[Opening Available records section]

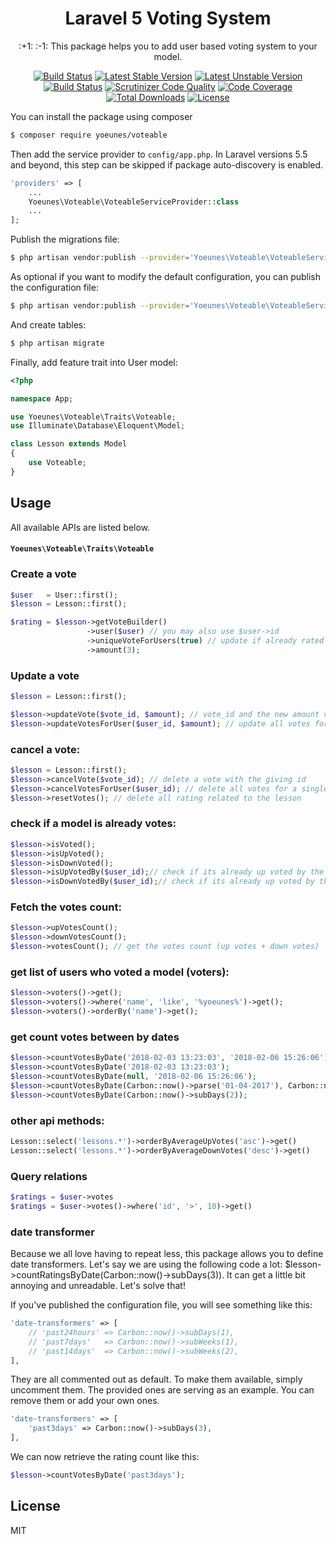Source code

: <h1 align="center">Laravel 5 Voting System</h1>

<p align="center">:+1:  :-1:  This package helps you to add user based voting system to your model.</p>

<p align="center">
    <a href="https://travis-ci.org/yoeunes/voteable"><img src="https://travis-ci.org/yoeunes/voteable.svg?branch=master" alt="Build Status"></a>
    <a href="https://packagist.org/packages/yoeunes/voteable"><img src="https://poser.pugx.org/yoeunes/voteable/v/stable" alt="Latest Stable Version"></a>
    <a href="https://packagist.org/packages/yoeunes/voteable"><img src="https://poser.pugx.org/yoeunes/voteable/v/unstable" alt="Latest Unstable Version"></a>
    <a href="https://scrutinizer-ci.com/g/yoeunes/voteable/build-status/master"><img src="https://scrutinizer-ci.com/g/yoeunes/voteable/badges/build.png?b=master" alt="Build Status"></a>
    <a href="https://scrutinizer-ci.com/g/yoeunes/voteable/?branch=master"><img src="https://scrutinizer-ci.com/g/yoeunes/voteable/badges/quality-score.png?b=master" alt="Scrutinizer Code Quality"></a>
    <a href="https://scrutinizer-ci.com/g/yoeunes/voteable/?branch=master"><img src="https://scrutinizer-ci.com/g/yoeunes/voteable/badges/coverage.png?b=master" alt="Code Coverage"></a>
    <a href="https://packagist.org/packages/yoeunes/voteable"><img src="https://poser.pugx.org/yoeunes/voteable/downloads" alt="Total Downloads"></a>
    <a href="https://packagist.org/packages/yoeunes/voteable"><img src="https://poser.pugx.org/yoeunes/voteable/license" alt="License"></a>
</p>

You can install the package using composer

```sh
$ composer require yoeunes/voteable
```

Then add the service provider to `config/app.php`. In Laravel versions 5.5 and beyond, this step can be skipped if package auto-discovery is enabled.

```php
'providers' => [
    ...
    Yoeunes\Voteable\VoteableServiceProvider::class
    ...
];
```

Publish the migrations file:

```sh
$ php artisan vendor:publish --provider='Yoeunes\Voteable\VoteableServiceProvider' --tag="migrations"
```

As optional if you want to modify the default configuration, you can publish the configuration file:
 
```sh
$ php artisan vendor:publish --provider='Yoeunes\Voteable\VoteableServiceProvider' --tag="config"
```

And create tables:

```php
$ php artisan migrate
```

Finally, add feature trait into User model:

```php
<?php

namespace App;

use Yoeunes\Voteable\Traits\Voteable;
use Illuminate\Database\Eloquent\Model;

class Lesson extends Model
{
    use Voteable;
}
```

## Usage


All available APIs are listed below.

#### `Yoeunes\Voteable\Traits\Voteable`

### Create a vote
```php
$user   = User::first();
$lesson = Lesson::first();

$rating = $lesson->getVoteBuilder()
                 ->user($user) // you may also use $user->id
                 ->uniqueVoteForUsers(true) // update if already rated
                 ->amount(3);
```

### Update a vote
```php
$lesson = Lesson::first();

$lesson->updateVote($vote_id, $amount); // vote_id and the new amount value
$lesson->updateVotesForUser($user_id, $amount); // update all votes for a single user related to the lesson
```

### cancel a vote:
```php
$lesson = Lesson::first();
$lesson->cancelVote($vote_id); // delete a vote with the giving id
$lesson->cancelVotesForUser($user_id); // delete all votes for a single user related to the lesson
$lesson->resetVotes(); // delete all rating related to the lesson
```

### check if a model is already votes:
```php
$lesson->isVoted();
$lesson->isUpVoted();
$lesson->isDownVoted();
$lesson->isUpVotedBy($user_id);// check if its already up voted by the given user
$lesson->isDownVotedBy($user_id);// check if its already up voted by the given user
```

### Fetch the votes count:
```php
$lesson->upVotesCount();
$lesson->downVotesCount();
$lesson->votesCount(); // get the votes count (up votes + down votes)
```

### get list of users who voted a model (voters):
```php
$lesson->voters()->get();
$lesson->voters()->where('name', 'like', '%yoeunes%')->get();
$lesson->voters()->orderBy('name')->get();
```

### get count votes between by dates
```php
$lesson->countVotesByDate('2018-02-03 13:23:03', '2018-02-06 15:26:06');
$lesson->countVotesByDate('2018-02-03 13:23:03');
$lesson->countVotesByDate(null, '2018-02-06 15:26:06');
$lesson->countVotesByDate(Carbon::now()->parse('01-04-2017'), Carbon::now()->parse('01-06-2017'));
$lesson->countVotesByDate(Carbon::now()->subDays(2));
```

### other api methods:
```php
Lesson::select('lessons.*')->orderByAverageUpVotes('asc')->get()
Lesson::select('lessons.*')->orderByAverageDownVotes('desc')->get()
```

### Query relations

```php
$ratings = $user->votes
$ratings = $user->votes()->where('id', '>', 10)->get()
```

### date transformer

Because we all love having to repeat less, this package allows you to define date transformers. Let's say we are using the following code a lot: $lesson->countRatingsByDate(Carbon::now()->subDays(3)). It can get a little bit annoying and unreadable. Let's solve that!

If you've published the configuration file, you will see something like this:

```php
'date-transformers' => [
    // 'past24hours' => Carbon::now()->subDays(1),
    // 'past7days'   => Carbon::now()->subWeeks(1),
    // 'past14days'  => Carbon::now()->subWeeks(2),
],
```

They are all commented out as default. To make them available, simply uncomment them. The provided ones are serving as an example. You can remove them or add your own ones.

```php
'date-transformers' => [
    'past3days' => Carbon::now()->subDays(3),
],
```

We can now retrieve the rating count like this:

```php
$lesson->countVotesByDate('past3days');
```



## License

MIT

[Closing Available records section]

• **What the exercise asks**
Your reply must reproduce all of the entries exactly and contain no pictures.

• **Exercise output**
Source code

: <h1 align="center">Laravel 5 Voting System</h1>

<p align="center">:+1:  :-1:  This package helps you to add user based voting system to your model.</p>

<p align="center">
    <a href="https://travis-ci.org/yoeunes/voteable"><img src="https://travis-ci.org/yoeunes/voteable.svg?branch=master" alt="Build Status"></a>
    <a href="https://packagist.org/packages/yoeunes/voteable"><img src="https://poser.pugx.org/yoeunes/voteable/v/stable" alt="Latest Stable Version"></a>
    <a href="https://packagist.org/packages/yoeunes/voteable"><img src="https://poser.pugx.org/yoeunes/voteable/v/unstable" alt="Latest Unstable Version"></a>
    <a href="https://scrutinizer-ci.com/g/yoeunes/voteable/build-status/master"><img src="https://scrutinizer-ci.com/g/yoeunes/voteable/badges/build.png?b=master" alt="Build Status"></a>
    <a href="https://scrutinizer-ci.com/g/yoeunes/voteable/?branch=master"><img src="https://scrutinizer-ci.com/g/yoeunes/voteable/badges/quality-score.png?b=master" alt="Scrutinizer Code Quality"></a>
    <a href="https://scrutinizer-ci.com/g/yoeunes/voteable/?branch=master"><img src="https://scrutinizer-ci.com/g/yoeunes/voteable/badges/coverage.png?b=master" alt="Code Coverage"></a>
    <a href="https://packagist.org/packages/yoeunes/voteable"><img src="https://poser.pugx.org/yoeunes/voteable/downloads" alt="Total Downloads"></a>
    <a href="https://packagist.org/packages/yoeunes/voteable"><img src="https://poser.pugx.org/yoeunes/voteable/license" alt="License"></a>
</p>

You can install the package using composer

```sh
$ composer require yoeunes/voteable
```

Then add the service provider to `config/app.php`. In Laravel versions 5.5 and beyond, this step can be skipped if package auto-discovery is enabled.

```php
'providers' => [
    ...
    Yoeunes\Voteable\VoteableServiceProvider::class
    ...
];
```

Publish the migrations file:

```sh
$ php artisan vendor:publish --provider='Yoeunes\Voteable\VoteableServiceProvider' --tag="migrations"
```

As optional if you want to modify the default configuration, you can publish the configuration file:
 
```sh
$ php artisan vendor:publish --provider='Yoeunes\Voteable\VoteableServiceProvider' --tag="config"
```

And create tables:

```php
$ php artisan migrate
```

Finally, add feature trait into User model:

```php
<?php

namespace App;

use Yoeunes\Voteable\Traits\Voteable;
use Illuminate\Database\Eloquent\Model;

class Lesson extends Model
{
    use Voteable;
}
```

## Usage


All available APIs are listed below.

#### `Yoeunes\Voteable\Traits\Voteable`

### Create a vote
```php
$user   = User::first();
$lesson = Lesson::first();

$rating = $lesson->getVoteBuilder()
                 ->user($user) // you may also use $user->id
                 ->uniqueVoteForUsers(true) // update if already rated
                 ->amount(3);
```

### Update a vote
```php
$lesson = Lesson::first();

$lesson->updateVote($vote_id, $amount); // vote_id and the new amount value
$lesson->updateVotesForUser($user_id, $amount); // update all votes for a single user related to the lesson
```

### cancel a vote:
```php
$lesson = Lesson::first();
$lesson->cancelVote($vote_id); // delete a vote with the giving id
$lesson->cancelVotesForUser($user_id); // delete all votes for a single user related to the lesson
$lesson->resetVotes(); // delete all rating related to the lesson
```

### check if a model is already votes:
```php
$lesson->isVoted();
$lesson->isUpVoted();
$lesson->isDownVoted();
$lesson->isUpVotedBy($user_id);// check if its already up voted by the given user
$lesson->isDownVotedBy($user_id);// check if its already up voted by the given user
```

### Fetch the votes count:
```php
$lesson->upVotesCount();
$lesson->downVotesCount();
$lesson->votesCount(); // get the votes count (up votes + down votes)
```

### get list of users who voted a model (voters):
```php
$lesson->voters()->get();
$lesson->voters()->where('name', 'like', '%yoeunes%')->get();
$lesson->voters()->orderBy('name')->get();
```

### get count votes between by dates
```php
$lesson->countVotesByDate('2018-02-03 13:23:03', '2018-02-06 15:26:06');
$lesson->countVotesByDate('2018-02-03 13:23:03');
$lesson->countVotesByDate(null, '2018-02-06 15:26:06');
$lesson->countVotesByDate(Carbon::now()->parse('01-04-2017'), Carbon::now()->parse('01-06-2017'));
$lesson->countVotesByDate(Carbon::now()->subDays(2));
```

### other api methods:
```php
Lesson::select('lessons.*')->orderByAverageUpVotes('asc')->get()
Lesson::select('lessons.*')->orderByAverageDownVotes('desc')->get()
```

### Query relations

```php
$ratings = $user->votes
$ratings = $user->votes()->where('id', '>', 10)->get()
```

### date transformer

Because we all love having to repeat less, this package allows you to define date transformers. Let's say we are using the following code a lot: $lesson->countRatingsByDate(Carbon::now()->subDays(3)). It can get a little bit annoying and unreadable. Let's solve that!

If you've published the configuration file, you will see something like this:

```php
'date-transformers' => [
    // 'past24hours' => Carbon::now()->subDays(1),
    // 'past7days'   => Carbon::now()->subWeeks(1),
    // 'past14days'  => Carbon::now()->subWeeks(2),
],
```

They are all commented out as default. To make them available, simply uncomment them. The provided ones are serving as an example. You can remove them or add your own ones.

```php
'date-transformers' => [
    'past3days' => Carbon::now()->subDays(3),
],
```

We can now retrieve the rating count like this:

```php
$lesson->countVotesByDate('past3days');
```



## License

MIT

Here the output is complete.